How to complete this task: Report how many lines in the data include the string "center", and add nothing else.

::::

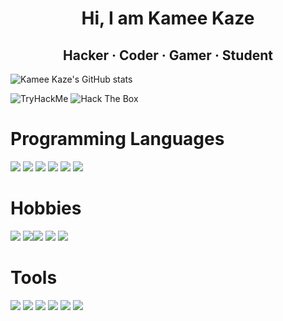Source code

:<h1 align="center"> Hi, I am Kamee Kaze </h1>


<h2 align="center">  Hacker · Coder · Gamer · Student </h2>

 ![Kamee Kaze's GitHub stats](https://github-readme-stats.vercel.app/api?username=KameeKaze&show_icons=true&theme=radical)

<img src="https://tryhackme-badges.s3.amazonaws.com/K4m33K4z3.png" alt="TryHackMe"> <img src="https://www.hackthebox.com/badge/image/408500" alt="Hack The Box">


# Programming Languages

<img src="https://img.shields.io/badge/Python-ffc107?style=for-the-badge&logo=python&logoColor=blue"> <img src="https://img.shields.io/badge/HTML5-E34F26?style=for-the-badge&logo=html5&logoColor=white"> <img src="https://img.shields.io/badge/CSS-1572B6?style=for-the-badge&logo=css3&logoColor=white"> <img src="https://img.shields.io/badge/JavaScript-F7DF1E?style=for-the-badge&logo=javascript&logoColor=black"> <img src="https://img.shields.io/badge/Bash-3e484a?style=for-the-badge&logo=gnubash&logoColor=green"> <img src="https://img.shields.io/badge/Golang-5ac9e2?style=for-the-badge&logo=go&logoColor=white">

# Hobbies

<img src="https://img.shields.io/badge/Arduino-00989d?style=for-the-badge&logo=arduino&logoColor=orange"> <img src="https://img.shields.io/badge/esp32-111111?style=for-the-badge&logo=micropython&logoColor=white"><img src="https://img.shields.io/badge/Tryhackme-c11111?style=for-the-badge&logo=tryhackme&logoColor=black"> <img src="https://img.shields.io/badge/Hackthebox-1e2126?style=for-the-badge&logo=hackthebox&logoColor=green"> <img src="https://img.shields.io/badge/Gaming-004098?style=for-the-badge&logo=playstation&logoColor=white"> 

# Tools
<img src="https://img.shields.io/badge/GitHub-f3521e?style=for-the-badge&logo=github&logoColor=black"> <img src="https://img.shields.io/badge/GitLab-ffffff?style=for-the-badge&logo=gitlab&logoColor=white"> <img src="https://img.shields.io/badge/Linux-feb101?style=for-the-badge&logo=linux&logoColor=black"> <img src="https://img.shields.io/badge/Docker-2CA5E0?style=for-the-badge&logo=docker&logoColor=white"> <img src="https://img.shields.io/badge/MySQL-F29111?style=for-the-badge&logo=mysql&logoColor=blue"> <img src="https://img.shields.io/badge/REDIS-d82c20?style=for-the-badge&logo=redis&logoColor=white">

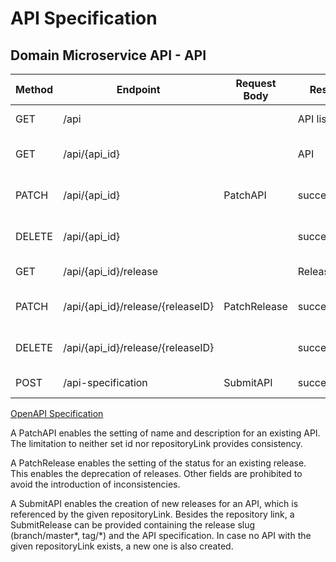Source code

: # API Specification
## Domain Microservice API - API
| Method | Endpoint                          | Request Body | Response        | Description                       |
| ------ | --------------------------------- | ------------ | --------------- | --------------------------------- |
| GET    | /api                              |              | API list        | Get a list of all APIs            |
| GET    | /api/{api_id}                     |              | API             | Get the API with a matching ID    |
| PATCH  | /api/{api_id}                     | PatchAPI     | success/failure | Update the API with a matching ID |
| DELETE | /api/{api_id}                     |              | success/failure | DELETE the API with a matching ID |
| GET    | /api/{api_id}/release             |              | Release list    | Get a list of all Releases        |
| PATCH  | /api/{api_id}/release/{releaseID} | PatchRelease | success/failure | Update a specific Release         |
| DELETE | /api/{api_id}/release/{releaseID} |              | success/failure | Delete a specific Release         |
| POST   | /api-specification                | SubmitAPI    | success/failure | Add an API specification          |

[OpenAPI Specification](../api/openapi.yaml)

A PatchAPI enables the setting of name and description for an existing API. The limitation to neither set id nor repositoryLink provides consistency.

A PatchRelease enables the setting of the status for an existing release. This enables the deprecation of releases. Other fields are prohibited to avoid the introduction of inconsistencies.

A SubmitAPI enables the creation of new releases for an API, which is referenced by the given repositoryLink. Besides the repository link, a SubmitRelease can be provided containing the release slug (branch/master*, tag/*) and the API specification. In case no API with the given repositoryLink exists, a new one is also created.
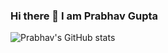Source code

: ### Hi there 👋  I am Prabhav Gupta

![Prabhav's GitHub stats](https://github-readme-stats.vercel.app/api?username=PrabhavGupta5&theme=dark&show_icons=true)
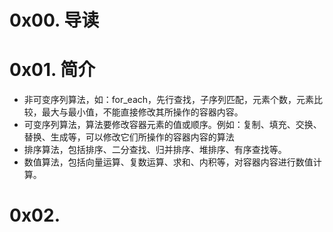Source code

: # 0x00. 导读

# 0x01. 简介

- 非可变序列算法，如：for_each，先行查找，子序列匹配，元素个数，元素比较，最大与最小值，不能直接修改其所操作的容器内容。
- 可变序列算法，算法要修改容器元素的值或顺序。例如：复制、填充、交换、替换、生成等，可以修改它们所操作的容器内容的算法
- 排序算法，包括排序、二分查找、归并排序、堆排序、有序查找等。
- 数值算法，包括向量运算、复数运算、求和、内积等，对容器内容进行数值计算。

# 0x02. 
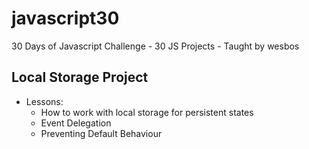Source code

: # javascript30
30 Days of Javascript Challenge - 30 JS Projects - Taught by wesbos

## Local Storage Project
- Lessons:
  - How to work with local storage for persistent states
  - Event Delegation
  - Preventing Default Behaviour
  
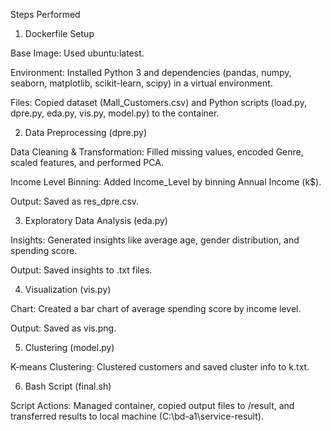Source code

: Steps Performed

1. Dockerfile Setup

Base Image: Used ubuntu:latest.

Environment: Installed Python 3 and dependencies (pandas, numpy, seaborn, matplotlib, scikit-learn, scipy) in a virtual environment.

Files: Copied dataset (Mall_Customers.csv) and Python scripts (load.py, dpre.py, eda.py, vis.py, model.py) to the container.

2. Data Preprocessing (dpre.py)

Data Cleaning & Transformation: Filled missing values, encoded Genre, scaled features, and performed PCA.

Income Level Binning: Added Income_Level by binning Annual Income (k$).

Output: Saved as res_dpre.csv.

3. Exploratory Data Analysis (eda.py)

Insights: Generated insights like average age, gender distribution, and spending score.

Output: Saved insights to .txt files.

4. Visualization (vis.py)

Chart: Created a bar chart of average spending score by income level.

Output: Saved as vis.png.

5. Clustering (model.py)

K-means Clustering: Clustered customers and saved cluster info to k.txt.

6. Bash Script (final.sh)

Script Actions: Managed container, copied output files to /result, and transferred results to local machine (C:\bd-a1\service-result).
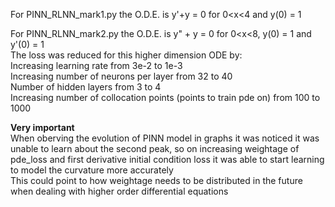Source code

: For PINN_RLNN_mark1.py the O.D.E. is y'+y = 0 for 0<x<4 and y(0) = 1  

For PINN_RLNN_mark2.py the O.D.E. is y" + y = 0 for 0<x<8, y(0) = 1 and y'(0) = 1  
The loss was reduced for this higher dimension ODE by:  
Increasing learning rate from 3e-2 to 1e-3  
Increasing number of neurons per layer from 32 to 40  
Number of hidden layers from 3 to 4  
Increasing number of collocation points (points to train pde on) from 100 to 1000  
 
**Very important**  
When oberving the evolution of PINN model in graphs it was noticed it was unable to learn about the second peak, so on increasing weightage of pde_loss and first derivative initial condition loss it was able to start learning to model the curvature more accurately  
This could point to how weightage needs to be distributed in the future when dealing with higher order differential equations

::::

Answer: 2